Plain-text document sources
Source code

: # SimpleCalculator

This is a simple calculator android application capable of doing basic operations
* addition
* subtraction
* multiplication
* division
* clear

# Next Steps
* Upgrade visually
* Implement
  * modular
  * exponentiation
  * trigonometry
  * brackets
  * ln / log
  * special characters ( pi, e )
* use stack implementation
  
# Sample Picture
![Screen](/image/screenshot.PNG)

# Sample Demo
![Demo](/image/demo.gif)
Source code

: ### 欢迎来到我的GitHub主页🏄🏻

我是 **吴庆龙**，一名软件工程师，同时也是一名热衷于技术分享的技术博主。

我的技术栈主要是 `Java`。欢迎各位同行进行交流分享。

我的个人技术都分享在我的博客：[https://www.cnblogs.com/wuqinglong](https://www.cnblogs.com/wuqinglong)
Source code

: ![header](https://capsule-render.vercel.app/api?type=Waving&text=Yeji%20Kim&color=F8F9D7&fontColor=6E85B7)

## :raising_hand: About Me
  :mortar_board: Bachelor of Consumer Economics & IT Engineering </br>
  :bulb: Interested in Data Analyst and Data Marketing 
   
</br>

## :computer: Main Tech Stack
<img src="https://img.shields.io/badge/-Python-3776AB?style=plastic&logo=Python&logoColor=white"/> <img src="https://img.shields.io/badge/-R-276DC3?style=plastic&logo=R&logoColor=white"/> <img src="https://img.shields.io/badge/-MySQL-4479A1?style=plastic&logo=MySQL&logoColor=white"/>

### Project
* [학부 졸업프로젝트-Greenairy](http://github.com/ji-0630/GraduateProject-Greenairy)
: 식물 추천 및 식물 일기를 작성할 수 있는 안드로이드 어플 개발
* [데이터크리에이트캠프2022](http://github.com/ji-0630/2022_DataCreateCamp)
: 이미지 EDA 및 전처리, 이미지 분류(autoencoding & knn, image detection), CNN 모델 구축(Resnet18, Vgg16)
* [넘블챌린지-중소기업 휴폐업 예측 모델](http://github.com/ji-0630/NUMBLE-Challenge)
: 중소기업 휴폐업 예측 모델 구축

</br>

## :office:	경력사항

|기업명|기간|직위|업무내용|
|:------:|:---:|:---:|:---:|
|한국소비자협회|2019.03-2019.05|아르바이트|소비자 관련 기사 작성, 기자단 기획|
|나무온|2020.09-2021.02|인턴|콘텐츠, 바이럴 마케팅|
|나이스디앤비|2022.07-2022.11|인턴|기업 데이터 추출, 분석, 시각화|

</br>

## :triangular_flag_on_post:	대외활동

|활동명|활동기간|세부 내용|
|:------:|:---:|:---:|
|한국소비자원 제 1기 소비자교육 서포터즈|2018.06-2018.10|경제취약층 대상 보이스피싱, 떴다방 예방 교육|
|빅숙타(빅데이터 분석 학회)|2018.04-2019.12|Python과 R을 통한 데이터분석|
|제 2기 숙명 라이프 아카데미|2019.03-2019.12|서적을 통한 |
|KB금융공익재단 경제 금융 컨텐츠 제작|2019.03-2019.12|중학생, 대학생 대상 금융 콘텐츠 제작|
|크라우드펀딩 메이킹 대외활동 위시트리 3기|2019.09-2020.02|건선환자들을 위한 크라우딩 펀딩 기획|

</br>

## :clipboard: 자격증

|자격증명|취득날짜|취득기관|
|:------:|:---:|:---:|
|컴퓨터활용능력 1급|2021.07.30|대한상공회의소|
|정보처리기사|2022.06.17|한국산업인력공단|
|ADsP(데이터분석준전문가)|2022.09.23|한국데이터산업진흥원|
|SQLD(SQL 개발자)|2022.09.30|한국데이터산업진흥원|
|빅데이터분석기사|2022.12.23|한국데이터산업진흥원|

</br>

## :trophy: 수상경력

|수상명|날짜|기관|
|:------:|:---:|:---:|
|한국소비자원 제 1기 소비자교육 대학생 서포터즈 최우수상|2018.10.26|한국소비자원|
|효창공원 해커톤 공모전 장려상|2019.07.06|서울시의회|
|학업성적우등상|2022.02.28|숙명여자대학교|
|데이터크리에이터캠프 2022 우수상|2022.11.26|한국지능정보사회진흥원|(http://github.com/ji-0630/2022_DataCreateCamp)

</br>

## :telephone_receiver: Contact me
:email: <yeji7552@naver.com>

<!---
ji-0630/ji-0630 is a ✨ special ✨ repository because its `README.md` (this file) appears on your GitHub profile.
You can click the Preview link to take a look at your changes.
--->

* * *

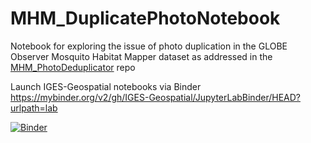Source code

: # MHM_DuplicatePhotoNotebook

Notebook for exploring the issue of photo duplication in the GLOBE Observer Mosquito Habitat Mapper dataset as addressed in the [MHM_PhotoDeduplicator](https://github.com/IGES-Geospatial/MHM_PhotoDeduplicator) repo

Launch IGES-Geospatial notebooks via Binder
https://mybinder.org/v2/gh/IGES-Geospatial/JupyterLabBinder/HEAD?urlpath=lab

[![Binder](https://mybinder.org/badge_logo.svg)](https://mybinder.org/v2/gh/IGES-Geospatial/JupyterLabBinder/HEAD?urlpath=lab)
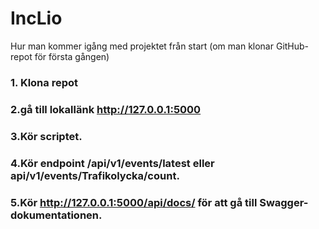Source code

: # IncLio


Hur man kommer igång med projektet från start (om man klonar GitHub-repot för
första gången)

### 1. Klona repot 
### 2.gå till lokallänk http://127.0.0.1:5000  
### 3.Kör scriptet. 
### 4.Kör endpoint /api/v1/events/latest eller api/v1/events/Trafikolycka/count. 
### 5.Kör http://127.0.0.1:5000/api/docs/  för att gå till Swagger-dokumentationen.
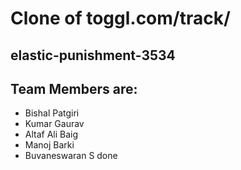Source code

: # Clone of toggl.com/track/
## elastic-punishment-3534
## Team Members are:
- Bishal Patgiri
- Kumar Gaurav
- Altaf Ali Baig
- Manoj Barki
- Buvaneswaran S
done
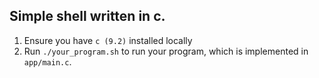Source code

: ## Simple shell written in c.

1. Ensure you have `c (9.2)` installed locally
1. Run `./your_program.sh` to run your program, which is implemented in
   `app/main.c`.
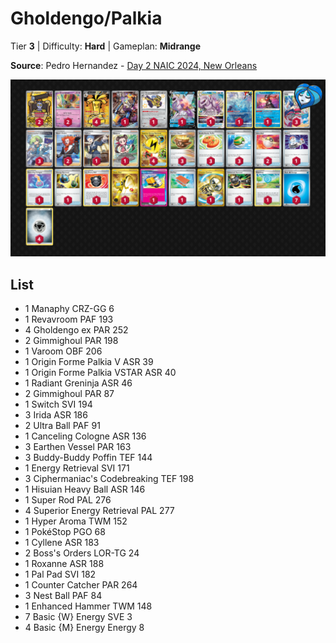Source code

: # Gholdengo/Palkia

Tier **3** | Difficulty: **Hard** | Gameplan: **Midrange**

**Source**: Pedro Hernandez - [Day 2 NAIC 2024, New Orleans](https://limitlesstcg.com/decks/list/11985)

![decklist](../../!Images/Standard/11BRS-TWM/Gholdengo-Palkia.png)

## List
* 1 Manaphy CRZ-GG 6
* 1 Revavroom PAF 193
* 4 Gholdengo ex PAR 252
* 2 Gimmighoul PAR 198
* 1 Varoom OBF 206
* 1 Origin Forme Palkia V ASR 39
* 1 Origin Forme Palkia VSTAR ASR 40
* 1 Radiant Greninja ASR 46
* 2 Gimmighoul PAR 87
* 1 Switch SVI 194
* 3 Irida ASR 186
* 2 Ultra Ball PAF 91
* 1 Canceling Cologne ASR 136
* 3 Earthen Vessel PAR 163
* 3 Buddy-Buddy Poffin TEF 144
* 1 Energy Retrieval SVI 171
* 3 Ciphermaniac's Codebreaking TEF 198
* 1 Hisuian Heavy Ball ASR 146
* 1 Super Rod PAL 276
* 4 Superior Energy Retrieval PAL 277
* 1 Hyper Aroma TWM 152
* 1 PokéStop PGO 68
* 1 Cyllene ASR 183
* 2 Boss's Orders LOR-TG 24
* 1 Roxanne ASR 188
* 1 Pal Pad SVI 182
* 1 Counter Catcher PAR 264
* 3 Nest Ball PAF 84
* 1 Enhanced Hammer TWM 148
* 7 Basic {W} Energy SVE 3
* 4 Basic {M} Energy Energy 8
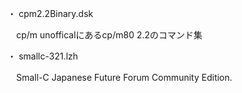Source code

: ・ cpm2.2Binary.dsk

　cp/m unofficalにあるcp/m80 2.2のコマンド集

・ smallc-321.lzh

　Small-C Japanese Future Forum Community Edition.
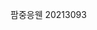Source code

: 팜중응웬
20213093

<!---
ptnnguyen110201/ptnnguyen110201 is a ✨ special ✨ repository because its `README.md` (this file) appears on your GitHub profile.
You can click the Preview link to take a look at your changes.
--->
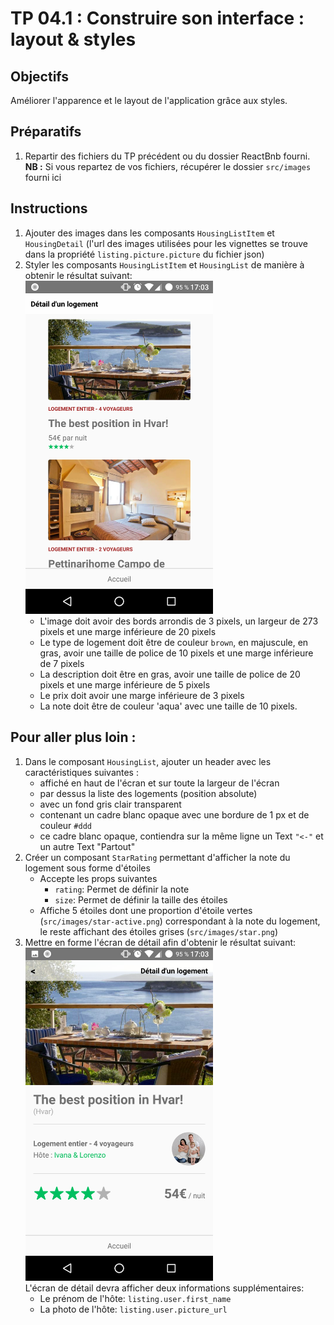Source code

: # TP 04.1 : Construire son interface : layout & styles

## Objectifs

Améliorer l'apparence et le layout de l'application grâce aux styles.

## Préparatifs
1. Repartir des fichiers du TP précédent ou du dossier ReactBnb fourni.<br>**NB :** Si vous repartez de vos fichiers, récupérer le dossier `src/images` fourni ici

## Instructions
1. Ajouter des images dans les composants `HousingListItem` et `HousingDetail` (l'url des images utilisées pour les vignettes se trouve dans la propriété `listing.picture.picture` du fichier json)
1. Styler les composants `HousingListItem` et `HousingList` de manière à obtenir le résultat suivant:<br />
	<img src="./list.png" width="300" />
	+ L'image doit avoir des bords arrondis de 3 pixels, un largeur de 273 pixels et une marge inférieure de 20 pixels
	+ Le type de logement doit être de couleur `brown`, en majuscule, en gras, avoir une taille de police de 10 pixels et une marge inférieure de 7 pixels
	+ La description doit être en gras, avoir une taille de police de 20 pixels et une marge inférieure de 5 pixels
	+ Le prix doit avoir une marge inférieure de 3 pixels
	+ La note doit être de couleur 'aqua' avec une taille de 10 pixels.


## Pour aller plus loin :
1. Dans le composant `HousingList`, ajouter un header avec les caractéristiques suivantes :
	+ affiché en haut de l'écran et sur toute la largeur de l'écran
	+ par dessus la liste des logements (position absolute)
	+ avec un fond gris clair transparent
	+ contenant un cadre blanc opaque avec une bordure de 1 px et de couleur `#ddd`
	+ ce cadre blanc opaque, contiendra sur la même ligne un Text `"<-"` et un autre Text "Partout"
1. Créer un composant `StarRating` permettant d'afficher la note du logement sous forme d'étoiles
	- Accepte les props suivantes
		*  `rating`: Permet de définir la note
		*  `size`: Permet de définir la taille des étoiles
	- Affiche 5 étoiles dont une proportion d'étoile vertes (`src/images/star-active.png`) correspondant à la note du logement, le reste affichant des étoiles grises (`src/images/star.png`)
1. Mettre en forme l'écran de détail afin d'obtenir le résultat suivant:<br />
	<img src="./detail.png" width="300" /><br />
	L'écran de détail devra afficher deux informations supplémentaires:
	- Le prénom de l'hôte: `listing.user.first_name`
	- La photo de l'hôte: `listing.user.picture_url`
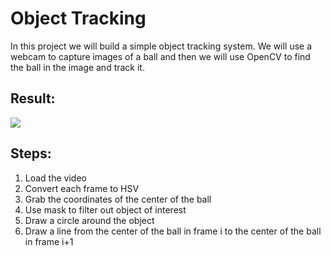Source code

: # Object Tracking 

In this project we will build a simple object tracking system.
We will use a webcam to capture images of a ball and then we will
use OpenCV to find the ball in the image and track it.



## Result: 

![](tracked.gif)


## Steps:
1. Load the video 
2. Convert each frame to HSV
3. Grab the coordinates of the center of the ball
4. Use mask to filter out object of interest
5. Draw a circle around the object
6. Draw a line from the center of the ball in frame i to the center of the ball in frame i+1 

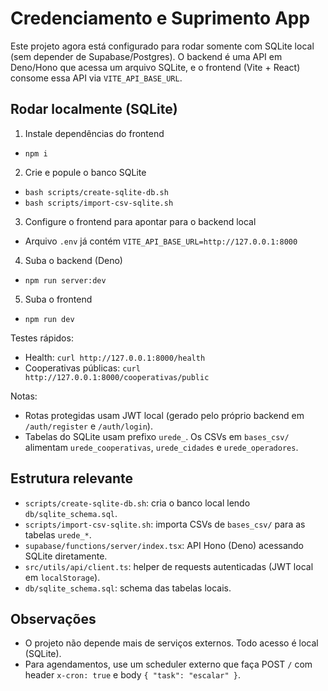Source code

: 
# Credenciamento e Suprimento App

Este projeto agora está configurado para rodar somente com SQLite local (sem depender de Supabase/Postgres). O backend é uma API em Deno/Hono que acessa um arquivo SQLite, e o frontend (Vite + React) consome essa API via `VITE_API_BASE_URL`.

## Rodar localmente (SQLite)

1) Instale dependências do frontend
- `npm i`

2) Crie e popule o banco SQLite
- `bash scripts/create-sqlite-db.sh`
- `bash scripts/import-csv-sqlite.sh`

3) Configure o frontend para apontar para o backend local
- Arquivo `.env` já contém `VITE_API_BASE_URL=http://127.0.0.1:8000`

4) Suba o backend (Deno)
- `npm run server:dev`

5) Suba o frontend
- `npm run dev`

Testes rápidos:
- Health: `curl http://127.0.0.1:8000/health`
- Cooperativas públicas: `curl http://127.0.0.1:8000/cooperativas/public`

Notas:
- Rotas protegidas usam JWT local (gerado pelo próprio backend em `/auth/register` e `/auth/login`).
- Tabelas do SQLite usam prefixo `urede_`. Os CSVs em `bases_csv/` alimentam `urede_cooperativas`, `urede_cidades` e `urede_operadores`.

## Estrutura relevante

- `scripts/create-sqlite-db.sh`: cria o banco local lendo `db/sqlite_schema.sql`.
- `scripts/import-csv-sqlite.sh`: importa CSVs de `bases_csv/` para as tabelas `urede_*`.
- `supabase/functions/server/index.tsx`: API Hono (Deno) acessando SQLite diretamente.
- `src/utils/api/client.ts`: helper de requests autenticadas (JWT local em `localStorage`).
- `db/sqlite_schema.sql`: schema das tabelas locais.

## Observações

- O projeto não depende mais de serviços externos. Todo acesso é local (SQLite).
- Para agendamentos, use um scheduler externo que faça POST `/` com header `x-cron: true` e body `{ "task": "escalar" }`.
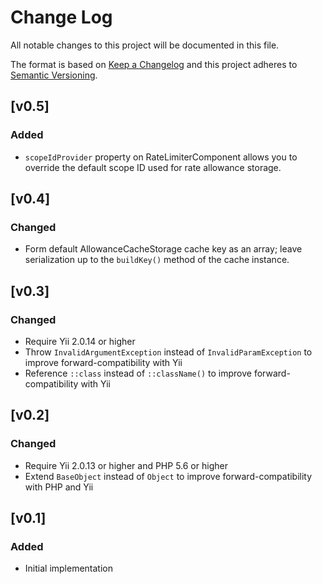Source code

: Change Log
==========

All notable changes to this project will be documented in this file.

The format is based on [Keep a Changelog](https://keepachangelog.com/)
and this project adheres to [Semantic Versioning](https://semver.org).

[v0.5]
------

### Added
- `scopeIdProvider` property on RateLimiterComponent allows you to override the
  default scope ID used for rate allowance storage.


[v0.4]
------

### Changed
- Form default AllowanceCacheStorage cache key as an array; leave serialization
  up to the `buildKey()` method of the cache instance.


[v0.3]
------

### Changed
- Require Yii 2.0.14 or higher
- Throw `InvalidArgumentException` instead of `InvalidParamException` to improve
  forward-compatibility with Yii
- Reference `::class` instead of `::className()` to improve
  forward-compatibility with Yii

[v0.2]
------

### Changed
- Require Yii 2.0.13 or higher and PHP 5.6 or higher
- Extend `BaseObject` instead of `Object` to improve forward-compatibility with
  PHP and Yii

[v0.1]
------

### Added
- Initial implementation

=== AIM OF THE TASK ===
Copy each line of the data that includes the word "till".

=== TASK RESULT ===
### 2.gå till lokallänk http://127.0.0.1:5000  
### 5.Kör http://127.0.0.1:5000/api/docs/  för att gå till Swagger-dokumentationen.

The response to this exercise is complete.